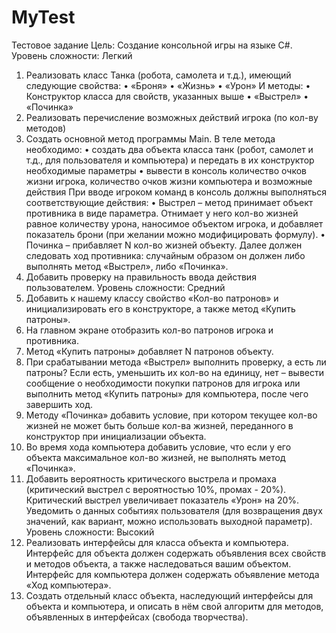 # MyTest
Тестовое задание
Цель: Создание консольной игры на языке C#. 
Уровень сложности: Легкий
1.	Реализовать класс Танка (робота, самолета и т.д.), имеющий следующие свойства:
•	«Броня»
•	«Жизнь»
•	«Урон»
И методы: 
•	Конструктор класса для свойств, указанных выше
•	«Выстрел»
•	«Починка»
2.	Реализовать перечисление возможных действий игрока (по кол-ву методов)
3.	Создать основной метод программы Main. В теле метода необходимо:
•	создать два объекта класса танк (робот, самолет и т.д., для пользователя и компьютера) и передать в их конструктор необходимые параметры
•	вывести в консоль количество очков жизни игрока, количество очков жизни компьютера и возможные действия
При вводе игроком команд в консоль должны выполняться соответствующие действия: 
•	Выстрел – метод принимает объект противника в виде параметра. Отнимает у него кол-во жизней равное количеству урона, наносимое объектом игрока, и добавляет показатель брони (при желании можно модифицировать формулу).
•	Починка – прибавляет N кол-во жизней объекту.
Далее должен следовать ход противника: случайным образом он должен либо выполнять метод «Выстрел», либо «Починка».
4.	Добавить проверку на правильность ввода действия пользователем.
Уровень сложности: Средний
1.	Добавить к нашему классу свойство «Кол-во патронов» и инициализировать его в конструкторе, а также метод «Купить патроны».
2.	На главном экране отобразить кол-во патронов игрока и противника.
3.	Метод «Купить патроны» добавляет N патронов объекту.
4.	При срабатывании метода «Выстрел» выполнить проверку, а есть ли патроны? Если есть, уменьшить их кол-во на единицу, нет – вывести сообщение о необходимости покупки патронов для игрока или выполнить метод «Купить патроны» для компьютера, после чего завершить ход.
5.	Методу «Починка» добавить условие, при котором текущее кол-во жизней не может быть больше кол-ва жизней, переданного в конструктор при инициализации объекта.
6.	Во время хода компьютера добавить условие, что если у его объекта максимальное кол-во жизней, не выполнять метод «Починка».
7.	Добавить вероятность критического выстрела и промаха (критический выстрел с вероятностью 10%, промах - 20%). Критический выстрел увеличивает показатель «Урон» на 20%. Уведомить о данных событиях пользователя (для возвращения двух значений, как вариант, можно использовать выходной параметр).
Уровень сложности: Высокий
1.	Реализовать интерфейсы для класса объекта и компьютера. Интерфейс для объекта должен содержать объявления всех свойств и методов объекта, а также наследоваться вашим объектом. Интерфейс для компьютера должен содержать объявление метода «Ход компьютера». 
2.	Создать отдельный класс объекта, наследующий интерфейсы для объекта и компьютера, и описать в нём свой алгоритм для методов, объявленных в интерфейсах (свобода творчества).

_TASK DESCRIPTION_
Extract all lines from the data in which "проверку" is found.

_OUTPUT FOR THIS TASK_
4.	Добавить проверку на правильность ввода действия пользователем.
4.	При срабатывании метода «Выстрел» выполнить проверку, а есть ли патроны? Если есть, уменьшить их кол-во на единицу, нет – вывести сообщение о необходимости покупки патронов для игрока или выполнить метод «Купить патроны» для компьютера, после чего завершить ход.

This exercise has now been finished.